Seventeen years later and I still do not attend church. I have been to a few services recently but I don't feel any closer to God when I go to church. For me, my relationship with God is between Him and I - I don't need the church to strengthen or foster it. So, when I first decided to reconnect with God I was pretty confused. Then, I remembered my old pink Bible and I began reading God's Word again. I still do not fully grasp the history of the Bible but I do believe what I read. I believe in the Bible because I have faith that it is a true account of God's Word. I've been reflecting on the meaning of real faith. I love this example in the book of Hebrews:
By faith Abraham, when called to go to a place he would later receive as his inheritance,
obeyed and went, even though he did not know where he was going.
I think this verse is so indicative of true faith. In today's world, can you imagine someone saying that she is following God's path even thought she has no idea where she is going?

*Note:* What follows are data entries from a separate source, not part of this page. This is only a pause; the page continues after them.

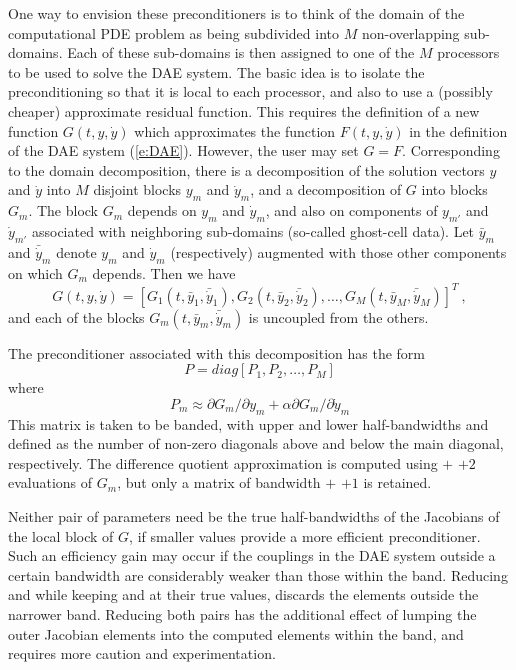 {
One way to envision these preconditioners is to think of the domain of
the computational PDE problem as being subdivided into $M$ non-overlapping
sub-domains.  Each of these sub-domains is then assigned to one of the
$M$ processors to be used to solve the DAE system. The basic idea is
to isolate the preconditioning so that it is local to each processor,
and also to use a (possibly cheaper) approximate residual
function. This requires the definition of a new function $G(t,y,\dot{y})$
which approximates the function $F(t, y, \dot{y})$ in the definition of the DAE
system (\ref{e:DAE}). However, the user may set $G = F$.  Corresponding
to the domain decomposition, there is a decomposition of the solution
vectors $y$ and $\dot{y}$ into $M$ disjoint blocks $y_m$ and $\dot{y}_m$, and a
decomposition of $G$ into blocks $G_m$.  The block $G_m$ depends on $y_m$
and $\dot{y}_m$, and also on components of $y_{m'}$ and $\dot{y}_{m'}$ associated with
neighboring sub-domains (so-called ghost-cell data).  Let $\bar{y}_m$
and $\bar{\dot{y}}_m$ denote $y_m$ and $\dot{y}_m$ (respectively) augmented
with those other components on which $G_m$ depends.  Then we have
\begin{equation}
  G(t,y,\dot{y}) = [G_1(t,\bar{y}_1,\bar{\dot{y}}_1), G_2(t,\bar{y}_2,\bar{\dot{y}}_2),
               \ldots, G_M(t,\bar{y}_M,\bar{\dot{y}}_M)]^T ~,
\end{equation}
and each of the blocks $G_m(t,\bar{y}_m,\bar{\dot{y}}_m)$ is uncoupled from
the others.

The preconditioner associated with this decomposition has the form
\begin{equation}
  P= diag[P_1, P_2, \ldots, P_M]
\end{equation}
where
\begin{equation}
  P_m \approx \partial G_m / \partial y_m
  + \alpha \partial G_m / \partial \dot{y}_m
\end{equation}
This matrix is taken to be banded, with
upper and lower half-bandwidths  and  defined as
the number of non-zero diagonals above and below the main diagonal,
respectively. The difference quotient approximation is computed using
 $+$  $+ 2$ evaluations of $G_m$, but only a matrix
of bandwidth  $+$  $+ 1$ is retained.

Neither pair of parameters need be the true half-bandwidths of the Jacobians
of the local block of $G$, if smaller values provide a more efficient
preconditioner.  Such an efficiency gain may occur if the couplings
in the DAE system outside a certain bandwidth are considerably weaker than
those within the band.  Reducing  and  while keeping
 and  at their true values, discards the elements
outside the narrower band.  Reducing both pairs has the additional
effect of lumping the outer Jacobian elements into the computed elements
within the band, and requires more caution and experimentation.

}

Most people would think someone like this was mentally unstable. I think this verse explains the beauty, simplicity and strength of faith. I want to be like Abraham. I want to follow God even when I have no idea where I am going.
When I read God's Word, I feel connected to Him. I feel that He answers prayers, explains things I am confused about and guides me to do His will. I have faith that God's Word is the flame that has ignited my relationship with him.
The grass withers and the flowers fall, but the word of our God endures forever.